The Slatest

Senate Democrats Smell Something Rotten in the GOP’s DHS Funding Deal

“It’s in your hands, Mr. Senate Majority Leader” doesn’t have quite the same ring.

Photo by Joe Raedle/Getty Images

Senate Democrats think they smell something rotten in Senate Republicans’ last-minute proposal to pass a clean funding bill for the Department of Homeland Security, throwing a wrench Senate Majority Leader Mitch McConnell’s desparate plan to avert a political disaster. The GOP, you may recall, had hoped to pass a funding bill that would block President Barack Obama’s perfectly legal executive order deferring deportation for about 5 million immigrants. Most Senate Democrats balked, and Republicans geared up for a fight. With the clock ticking, however, Republican Senators claim to have changed their mind, and are now willing to vote on two separate bills: One to fund DHS, and one to block Obama’s executive order. But the Democratic leadership doesn’t appear eager to play nice just yet. From the Huffington Post:

[T]he plan was quickly questioned by Democratic leaders, who said they don’t want to move forward on even a clean DHS funding bill unless there are assurances from House Speaker John Boehner (R-Ohio) that he’s on board.
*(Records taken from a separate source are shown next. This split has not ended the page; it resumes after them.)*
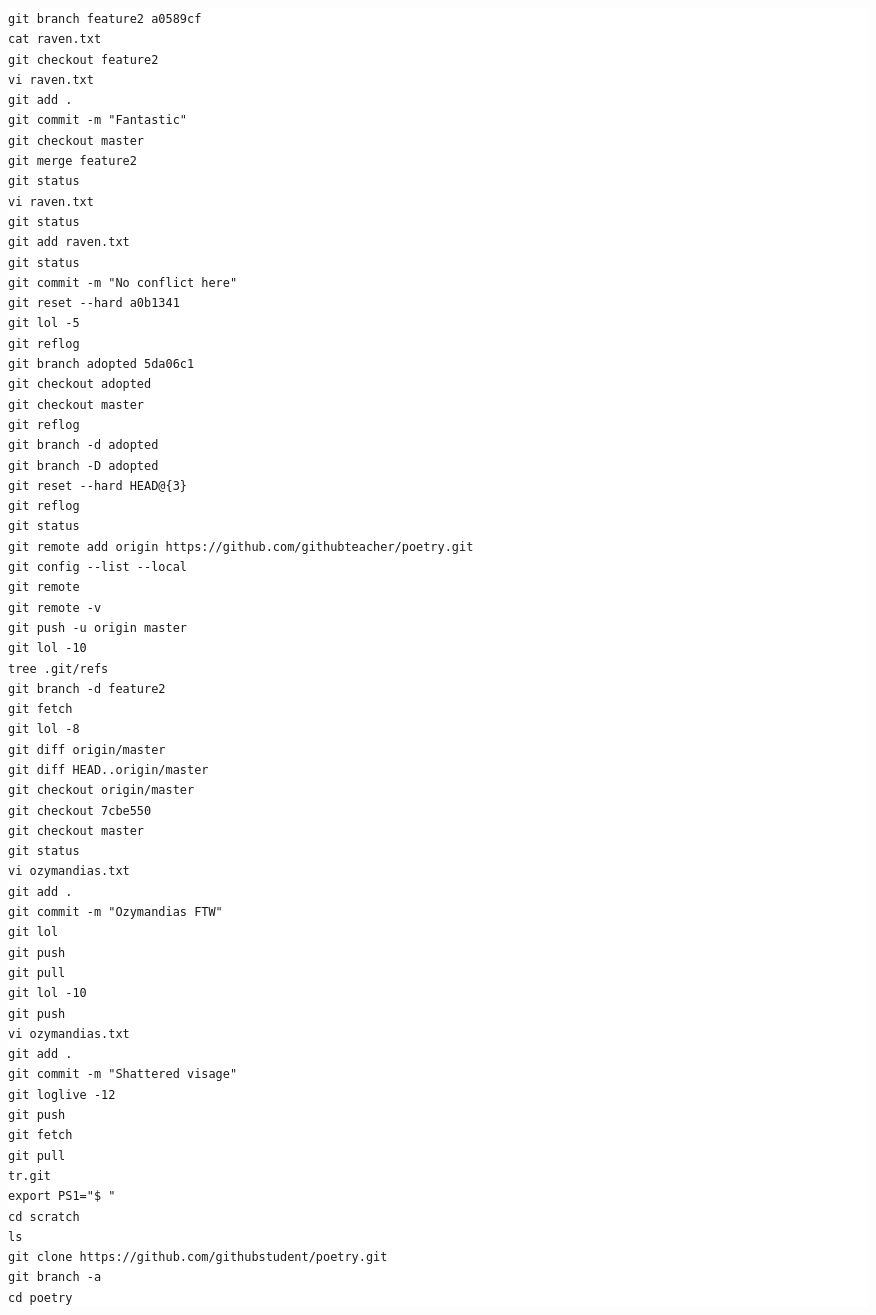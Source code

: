     git branch feature2 a0589cf
    cat raven.txt
    git checkout feature2
    vi raven.txt
    git add .
    git commit -m "Fantastic"
    git checkout master
    git merge feature2
    git status
    vi raven.txt
    git status
    git add raven.txt
    git status
    git commit -m "No conflict here"
    git reset --hard a0b1341
    git lol -5
    git reflog
    git branch adopted 5da06c1
    git checkout adopted
    git checkout master
    git reflog
    git branch -d adopted
    git branch -D adopted
    git reset --hard HEAD@{3}
    git reflog
    git status
    git remote add origin https://github.com/githubteacher/poetry.git
    git config --list --local
    git remote
    git remote -v
    git push -u origin master
    git lol -10
    tree .git/refs
    git branch -d feature2
    git fetch
    git lol -8
    git diff origin/master
    git diff HEAD..origin/master
    git checkout origin/master
    git checkout 7cbe550
    git checkout master
    git status
    vi ozymandias.txt
    git add .
    git commit -m "Ozymandias FTW"
    git lol
    git push
    git pull
    git lol -10
    git push
    vi ozymandias.txt
    git add .
    git commit -m "Shattered visage"
    git loglive -12
    git push
    git fetch
    git pull
    tr.git
    export PS1="$ "
    cd scratch
    ls
    git clone https://github.com/githubstudent/poetry.git
    git branch -a
    cd poetry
“We have to make sure that we get a bill to the president, not that we send a hot potato to Boehner,” Senate Minority Leader Harry Reid (D-Nev.) said at a press conference.
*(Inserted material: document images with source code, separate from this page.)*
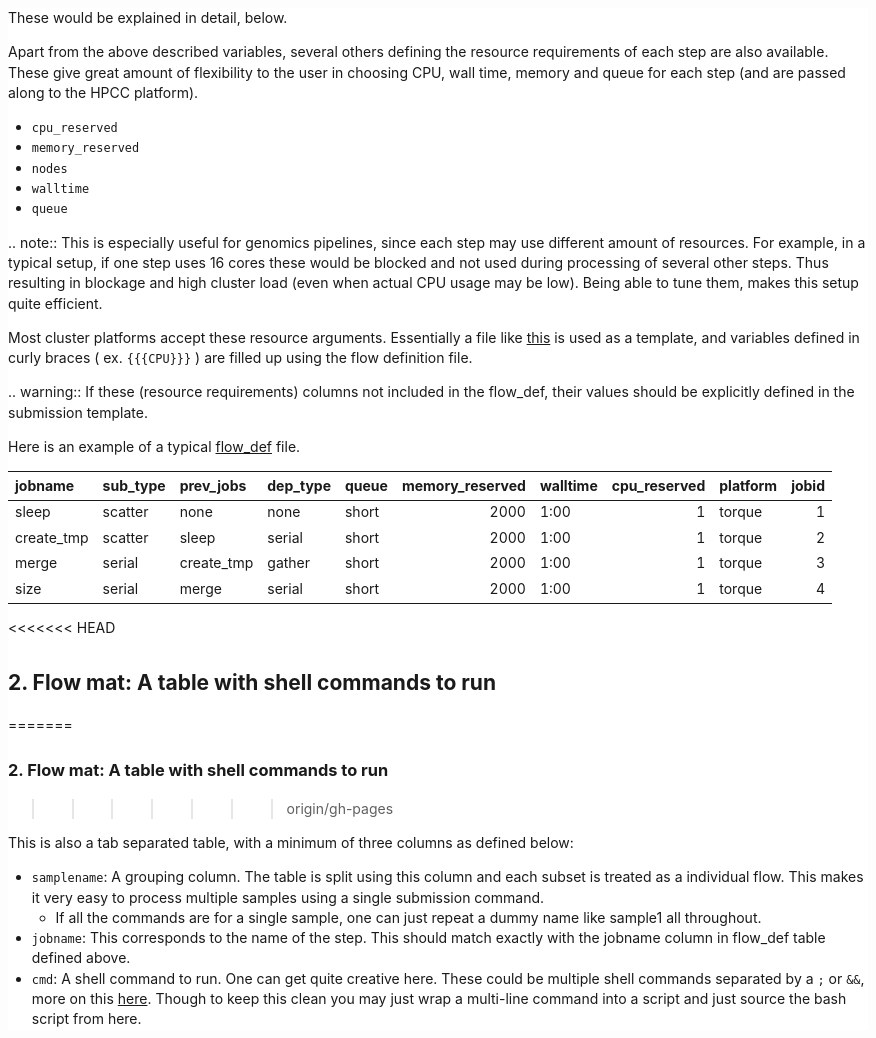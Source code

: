 These would be explained in detail, below.

Apart from the above described variables, several others defining the resource requirements of each step are also available. These give great amount of flexibility to the user in choosing CPU, wall time, memory and queue for each step (and are passed along to the HPCC platform). 

- `cpu_reserved`
- `memory_reserved`
- `nodes`
- `walltime`
- `queue`

.. note:: 
This is especially useful for genomics pipelines, since each step may use different amount of resources. For example, in a typical setup, if one step uses 16 cores these would be blocked and not used during processing of several other steps. Thus resulting in blockage and high cluster load (even when actual CPU usage may be low). Being able to tune them, makes this setup quite efficient.

Most cluster platforms accept these resource arguments. Essentially a file like [this](https://github.com/sahilseth/flowr/blob/master/inst/conf/torque.sh) is used as a template, and variables defined in curly braces ( ex. `{{{CPU}}}` ) are filled up using the flow definition file.

.. warning:: 
If these (resource requirements) columns not included in the flow_def, their values should be explicitly defined in the submission template. 

Here is an example of a typical [flow_def](https://raw.githubusercontent.com/sahilseth/flowr/master/inst/pipelines/sleep_pipe.def) file.



|jobname    |sub_type |prev_jobs  |dep_type |queue | memory_reserved|walltime | cpu_reserved|platform | jobid|
|:----------|:--------|:----------|:--------|:-----|---------------:|:--------|------------:|:--------|-----:|
|sleep      |scatter  |none       |none     |short |            2000|1:00     |            1|torque   |     1|
|create_tmp |scatter  |sleep      |serial   |short |            2000|1:00     |            1|torque   |     2|
|merge      |serial   |create_tmp |gather   |short |            2000|1:00     |            1|torque   |     3|
|size       |serial   |merge      |serial   |short |            2000|1:00     |            1|torque   |     4|







<<<<<<< HEAD
## 2. Flow mat: A table with shell commands to run
=======
### 2. Flow mat: A table with shell commands to run
>>>>>>> origin/gh-pages

This is also a tab separated table, with a minimum of three columns as defined below:

- `samplename`: A grouping column. The table is split using this column and each subset is treated as a individual flow. This makes it very easy to process multiple samples using a single submission command.
	- If all the commands are for a single sample, one can just repeat a dummy name like sample1 all throughout.
- `jobname`: This corresponds to the name of the step. This should match exactly with the jobname column in flow_def table defined above.
- `cmd`: A shell command to run. One can get quite creative here. These could be multiple shell commands separated by a `;` or `&&`, more on this [here](http://stackoverflow.com/questions/3573742/difference-between-echo-hello-ls-vs-echo-hello-ls). Though to keep this clean you may just wrap a multi-line command into a script and just source the bash script from here.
“I don’t know what’s not to like about this,” McConnell said at a separate press conference. “This is an approach that respects both points of view and gives senators an opportunity to go on record on both funding the Department of Homeland Security and expressing their opposition to what the president did last November.”
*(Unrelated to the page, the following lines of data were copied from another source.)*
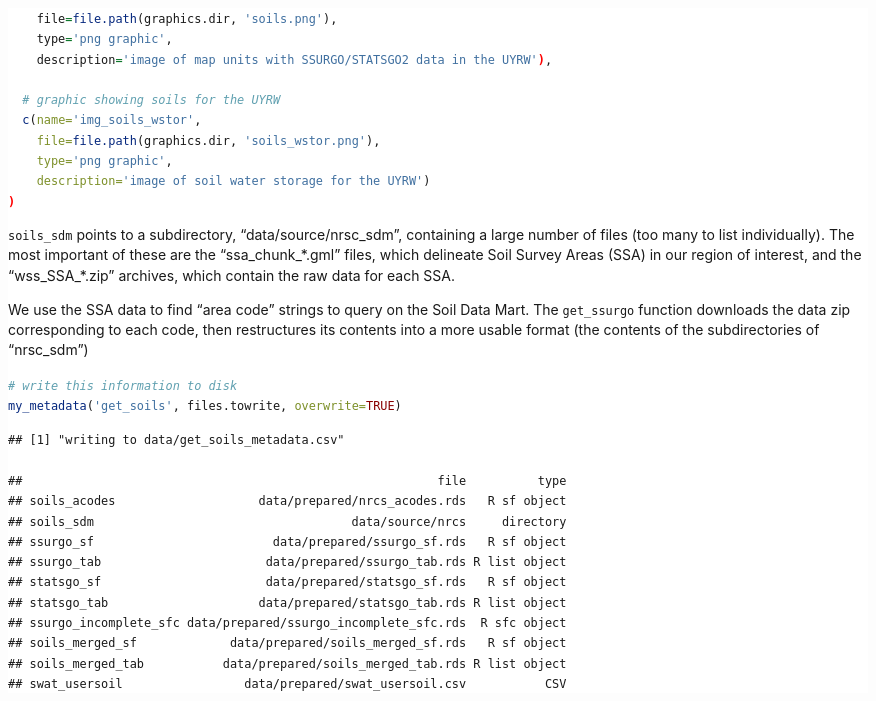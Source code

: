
 ``` r
    file=file.path(graphics.dir, 'soils.png'),
    type='png graphic',
    description='image of map units with SSURGO/STATSGO2 data in the UYRW'),
  
  # graphic showing soils for the UYRW
  c(name='img_soils_wstor',
    file=file.path(graphics.dir, 'soils_wstor.png'),
    type='png graphic',
    description='image of soil water storage for the UYRW')
)
```

`soils_sdm` points to a subdirectory, “data/source/nrsc\_sdm”,
containing a large number of files (too many to list individually). The
most important of these are the “ssa\_chunk\_\*.gml” files, which
delineate Soil Survey Areas (SSA) in our region of interest, and the
“wss\_SSA\_\*.zip” archives, which contain the raw data for each SSA.

We use the SSA data to find “area code” strings to query on the Soil
Data Mart. The `get_ssurgo` function downloads the data zip
corresponding to each code, then restructures its contents into a more
usable format (the contents of the subdirectories of “nrsc\_sdm”)

``` r
# write this information to disk
my_metadata('get_soils', files.towrite, overwrite=TRUE)
```

    ## [1] "writing to data/get_soils_metadata.csv"

    ##                                                          file          type
    ## soils_acodes                    data/prepared/nrcs_acodes.rds   R sf object
    ## soils_sdm                                    data/source/nrcs     directory
    ## ssurgo_sf                         data/prepared/ssurgo_sf.rds   R sf object
    ## ssurgo_tab                       data/prepared/ssurgo_tab.rds R list object
    ## statsgo_sf                       data/prepared/statsgo_sf.rds   R sf object
    ## statsgo_tab                     data/prepared/statsgo_tab.rds R list object
    ## ssurgo_incomplete_sfc data/prepared/ssurgo_incomplete_sfc.rds  R sfc object
    ## soils_merged_sf             data/prepared/soils_merged_sf.rds   R sf object
    ## soils_merged_tab           data/prepared/soils_merged_tab.rds R list object
    ## swat_usersoil                 data/prepared/swat_usersoil.csv           CSV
He told reporters he did not know what the House would do. House Republicans will meet on Wednesday morning to discuss plans.

Actually, what’s obviously “not to like” about this strategy is that the bill may be killed by fiercely conservative House Republicans—leaving Senate Democrats in dire straits and putting further pressure on them to support a bill that blocks Obama’s executive order. It is possible, though, that McConnell’s olive branch represents a good-faith effort: Given that a federal judge has halted the new policy on absurd legal grounds, Republicans may be less zealous to stop it as soon as possible. 

There is, by the way, one overarching piece of irony in this strange tale. As my colleague Josh Voorhees recently explained:

If DHS funding does expire, it won’t specifically undercut Obama’s immigration reforms (which are self-funded by application fees) but it will harm a handful of programs that have traditionally been Republican favorites. The E-Verify program, which was created to help employers filter out undocumented immigrants from their pool of new hires, would be halted. The department also wouldn’t be able to upgrade “obsolete remote video surveillance systems” near the Texas-Mexico border in the Rio Grande Valley, where Republicans have long wanted to beef up security. And, while the Secret Service would still protect the president, the much-maligned agency wouldn’t get the $50 million it needs to help protect the emerging field of 2016 hopefuls and complete the agency overhaul that the GOP has been demanding.